Y a comme un défaut quand je parle de la dernière invention du Nain Jaune. C’était du travail d’équipe. Il se situe plutôt « promoteur » que « chercheur », dans cette aventure scientifique. Il en est le bailleur de fonds, celui qui finance les recherches et qui, ensuite, les exploite. Ce faisant, n’exploitait-il pas également ceux qui allaient au charbon ? J’aimerais bien parler à l’un de ses collaborateurs.

Ils sont entrés dans l’appartement. On ne distingue plus qu’un murmure de voix. La gosse parle si doucement et le mathusala a une voix si chétive…

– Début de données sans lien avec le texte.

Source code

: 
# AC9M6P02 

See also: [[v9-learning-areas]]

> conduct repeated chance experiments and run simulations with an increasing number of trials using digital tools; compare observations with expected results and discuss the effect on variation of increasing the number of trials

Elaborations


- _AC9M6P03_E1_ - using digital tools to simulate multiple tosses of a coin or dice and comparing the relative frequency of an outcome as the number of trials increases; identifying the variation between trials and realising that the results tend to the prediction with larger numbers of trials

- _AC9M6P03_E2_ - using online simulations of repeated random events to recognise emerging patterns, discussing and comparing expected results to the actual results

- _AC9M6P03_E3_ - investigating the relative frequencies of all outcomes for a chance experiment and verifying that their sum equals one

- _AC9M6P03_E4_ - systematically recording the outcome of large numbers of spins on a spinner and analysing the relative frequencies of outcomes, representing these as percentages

Je fais signe au Noirpiot et nous déhottons comme des ombres. Au passage, dans la partie professionnelle, je me saisis d’un petit bouquin à couverture cartonnée, intitulé : Le voyage aux abysses, d’une certaine Marie-Maud Belloval. Peut-être découvrirai-je du génie là-dedans ? Faut voir.

La Lanterne Sourde est un restau sympa, typiquement parisien. Pimpant, feutré. Des rideaux à petits carreaux blancs et roses. Des vitres ouvragées style Arts déco. Un banc de fruits de mer sur le trottoir, avec, derrière, un écailler habillé en pêcheur breton : gros pull marine, casquette marine itou, sommée d’une ancre. Ses gros doigts sont tailladés par les crevasses et sa moustache emperlée de morve gelée.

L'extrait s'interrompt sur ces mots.